According to Joseph Nye, what happen in the twenty first century is that there are two great power shifts; one is the shift from states, which means that there are power transition from west to east, and the other is the shift from all governments to the non-governmental or non-state actors. The shift away from all governments, whether in Asia, America, or Europe, to the non-governmental or non-state actors are going to happen because of the enormous progress of an information technology, which means that the barriers to entry in playing a major role in international politics is greatly diminished. It is now very cheap for anybody with access to skype or facebook, for example, to communicate around the world. What we see in power diffusion leads to non-state actors, who can do things they could not do, some are very good like Oxfam, and some are very bad like Al-Qaeda and also to support power individuals as we saw in the case of Wikileaks. However, these two shifts power transition and power diffusion are going on simultaneously.

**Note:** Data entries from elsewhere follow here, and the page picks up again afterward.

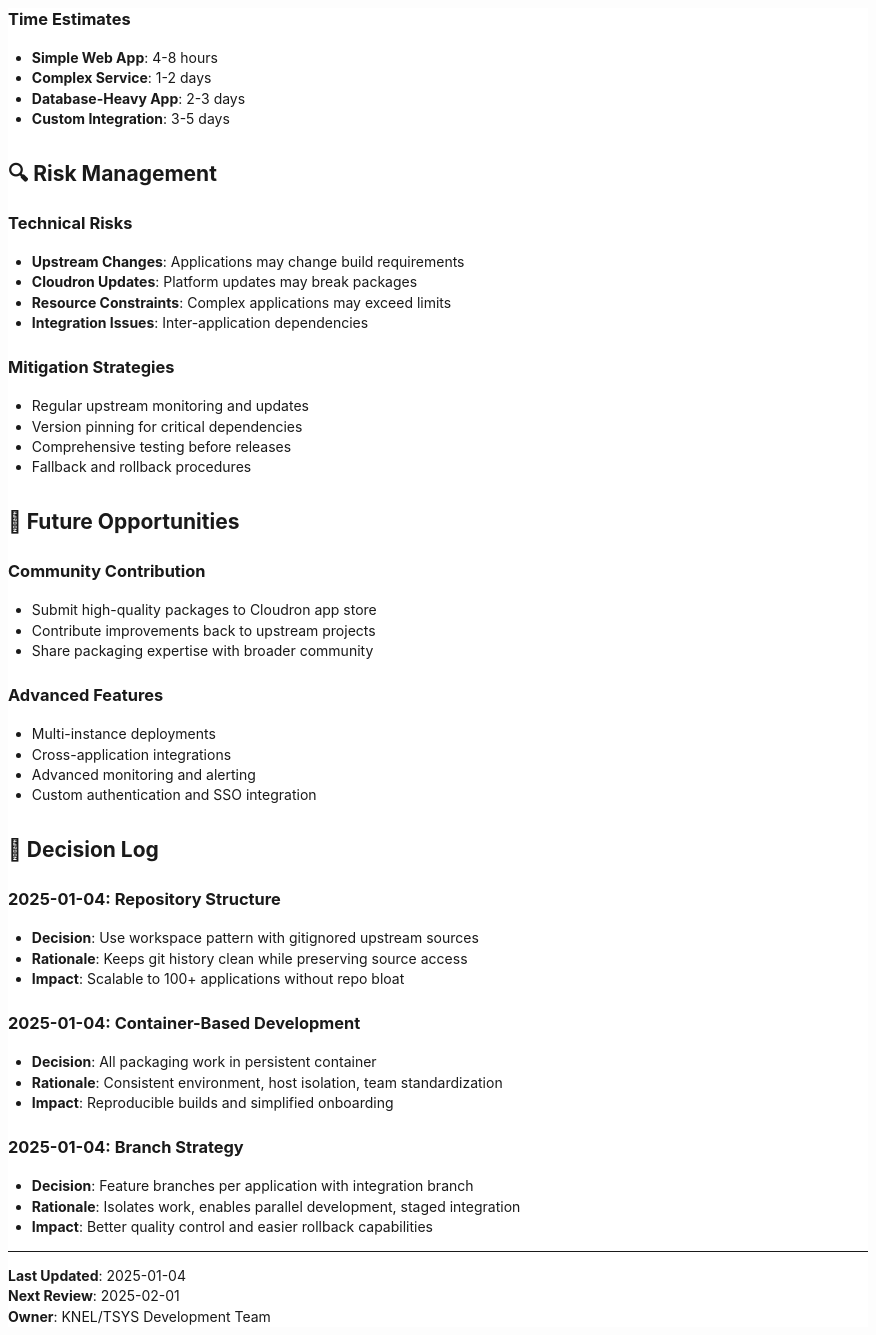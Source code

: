 ### Time Estimates
- **Simple Web App**: 4-8 hours
- **Complex Service**: 1-2 days
- **Database-Heavy App**: 2-3 days
- **Custom Integration**: 3-5 days

## 🔍 Risk Management

### Technical Risks
- **Upstream Changes**: Applications may change build requirements
- **Cloudron Updates**: Platform updates may break packages
- **Resource Constraints**: Complex applications may exceed limits
- **Integration Issues**: Inter-application dependencies

### Mitigation Strategies
- Regular upstream monitoring and updates
- Version pinning for critical dependencies
- Comprehensive testing before releases
- Fallback and rollback procedures

## 🌟 Future Opportunities

### Community Contribution
- Submit high-quality packages to Cloudron app store
- Contribute improvements back to upstream projects
- Share packaging expertise with broader community

### Advanced Features
- Multi-instance deployments
- Cross-application integrations
- Advanced monitoring and alerting
- Custom authentication and SSO integration

## 📝 Decision Log

### 2025-01-04: Repository Structure
- **Decision**: Use workspace pattern with gitignored upstream sources
- **Rationale**: Keeps git history clean while preserving source access
- **Impact**: Scalable to 100+ applications without repo bloat

### 2025-01-04: Container-Based Development
- **Decision**: All packaging work in persistent container
- **Rationale**: Consistent environment, host isolation, team standardization
- **Impact**: Reproducible builds and simplified onboarding

### 2025-01-04: Branch Strategy
- **Decision**: Feature branches per application with integration branch
- **Rationale**: Isolates work, enables parallel development, staged integration
- **Impact**: Better quality control and easier rollback capabilities

---

**Last Updated**: 2025-01-04  
**Next Review**: 2025-02-01  
**Owner**: KNEL/TSYS Development Team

There are two points about the shift of power transition; first is the era of the end of western domination of world history (not to mention the end of the west) and the return of Asia. The return of Asia means ‘the return to the norm’, given the fact that since the year 1 A.D. to the year 1820 A.D., the two largest economies in the world were consistently China and India. And only in the last two hundred years first Europe took off then America came along. The evidence comes from Goldman Sachs’ studies, which show that by the year 2050, there are four largest economy; namely China, India, the United States, and then Japan.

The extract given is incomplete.